A friend of mine compared [transgender emergence] to jumping out of a plane without a parachute, only to discover that you have wings. Because, you really don’t know until you take that leap, and then, you know what? You’ve got to learn to fly.
— Amanda Simpson, Refinery 29, March 2015
A bit of advice given to a young Native American at the time of his initiation: As you go the way of life, you will see a great chasm. Jump. It is not as wide as you think.
― Joseph Campbell, “Reflections on the Art of Living: A Joseph Campbell Companion“
The fuckin’ hardest thing about being a goddamn prophet is that you have to be self ordained.

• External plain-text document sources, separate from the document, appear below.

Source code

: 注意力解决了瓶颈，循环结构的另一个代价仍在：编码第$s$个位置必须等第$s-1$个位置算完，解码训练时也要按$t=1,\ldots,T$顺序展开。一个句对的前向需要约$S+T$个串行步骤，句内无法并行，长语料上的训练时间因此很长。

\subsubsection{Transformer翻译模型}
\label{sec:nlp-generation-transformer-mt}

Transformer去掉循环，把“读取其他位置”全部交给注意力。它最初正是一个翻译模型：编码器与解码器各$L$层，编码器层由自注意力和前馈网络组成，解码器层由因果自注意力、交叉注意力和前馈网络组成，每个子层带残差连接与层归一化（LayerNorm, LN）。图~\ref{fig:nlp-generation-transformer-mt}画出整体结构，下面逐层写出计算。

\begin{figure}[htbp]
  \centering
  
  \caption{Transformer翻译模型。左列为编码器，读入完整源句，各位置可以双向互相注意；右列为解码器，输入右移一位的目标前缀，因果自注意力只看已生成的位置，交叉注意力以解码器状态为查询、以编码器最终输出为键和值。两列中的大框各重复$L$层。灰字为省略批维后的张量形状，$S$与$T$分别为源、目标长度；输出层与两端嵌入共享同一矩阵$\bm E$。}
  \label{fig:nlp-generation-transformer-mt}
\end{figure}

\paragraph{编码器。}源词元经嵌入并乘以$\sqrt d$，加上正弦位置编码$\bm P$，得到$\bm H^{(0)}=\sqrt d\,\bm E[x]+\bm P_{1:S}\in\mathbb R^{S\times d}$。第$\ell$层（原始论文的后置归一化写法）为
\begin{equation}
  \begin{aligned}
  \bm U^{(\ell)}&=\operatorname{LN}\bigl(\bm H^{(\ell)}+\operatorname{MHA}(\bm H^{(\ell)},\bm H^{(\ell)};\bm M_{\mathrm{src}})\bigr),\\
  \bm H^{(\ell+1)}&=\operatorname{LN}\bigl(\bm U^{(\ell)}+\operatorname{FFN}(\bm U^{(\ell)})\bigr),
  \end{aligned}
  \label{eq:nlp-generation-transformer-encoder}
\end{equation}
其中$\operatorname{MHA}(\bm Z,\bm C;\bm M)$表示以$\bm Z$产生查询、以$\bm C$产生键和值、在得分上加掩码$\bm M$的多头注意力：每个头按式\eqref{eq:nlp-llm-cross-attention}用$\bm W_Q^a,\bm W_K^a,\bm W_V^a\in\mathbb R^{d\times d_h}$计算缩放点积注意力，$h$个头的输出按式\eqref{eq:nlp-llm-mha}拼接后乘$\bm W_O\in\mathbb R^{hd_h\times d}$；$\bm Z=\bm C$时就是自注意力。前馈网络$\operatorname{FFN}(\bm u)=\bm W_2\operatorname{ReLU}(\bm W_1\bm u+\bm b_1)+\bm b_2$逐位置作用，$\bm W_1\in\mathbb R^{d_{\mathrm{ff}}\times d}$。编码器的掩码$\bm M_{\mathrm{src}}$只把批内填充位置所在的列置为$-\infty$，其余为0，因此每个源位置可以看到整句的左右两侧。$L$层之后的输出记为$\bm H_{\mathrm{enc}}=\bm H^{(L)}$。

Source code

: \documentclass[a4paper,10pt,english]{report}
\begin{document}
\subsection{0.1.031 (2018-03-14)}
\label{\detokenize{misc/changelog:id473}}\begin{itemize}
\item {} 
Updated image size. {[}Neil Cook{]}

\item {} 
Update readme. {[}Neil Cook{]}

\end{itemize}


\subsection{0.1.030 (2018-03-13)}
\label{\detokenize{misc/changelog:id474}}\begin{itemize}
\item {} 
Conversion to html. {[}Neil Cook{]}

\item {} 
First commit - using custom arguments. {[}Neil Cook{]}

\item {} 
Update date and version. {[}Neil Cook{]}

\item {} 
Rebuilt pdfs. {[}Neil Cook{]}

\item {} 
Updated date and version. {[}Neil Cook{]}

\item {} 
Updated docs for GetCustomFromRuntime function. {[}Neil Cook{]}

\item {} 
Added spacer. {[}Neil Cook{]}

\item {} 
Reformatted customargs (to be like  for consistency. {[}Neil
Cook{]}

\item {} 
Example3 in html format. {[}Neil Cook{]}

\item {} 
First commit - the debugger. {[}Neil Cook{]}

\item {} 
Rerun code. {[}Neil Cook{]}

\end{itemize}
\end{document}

John the Baptist blessed Jesus, but who ordained John the Baptist? An angel, sure, but that is not of the flesh.
I have had, in my life, the goal of not being seen as nuts, as some crazy whack job who just spouts off whatever the hell they want.
This goal, though, stands between me and flight. As long as I keep my head down, stay in the shadows, be appropriate, comforting and of service that people already understand, I swallow my own energy, my own mission, my own divinity.
No one, and I mean no one, is going to stand up and tell you to speak a truth that makes them uncomfortable, that feels like it challenges their beliefs and goes against their expectations of society. They want others to affirm them and their beliefs rather than to bless wild voices of unchecked revelation, even if they know that it is the outliers who move the boundaries.
I recently added a comment here to someone who felt like a freak and wanted to die, though, they felt incapable of suicide.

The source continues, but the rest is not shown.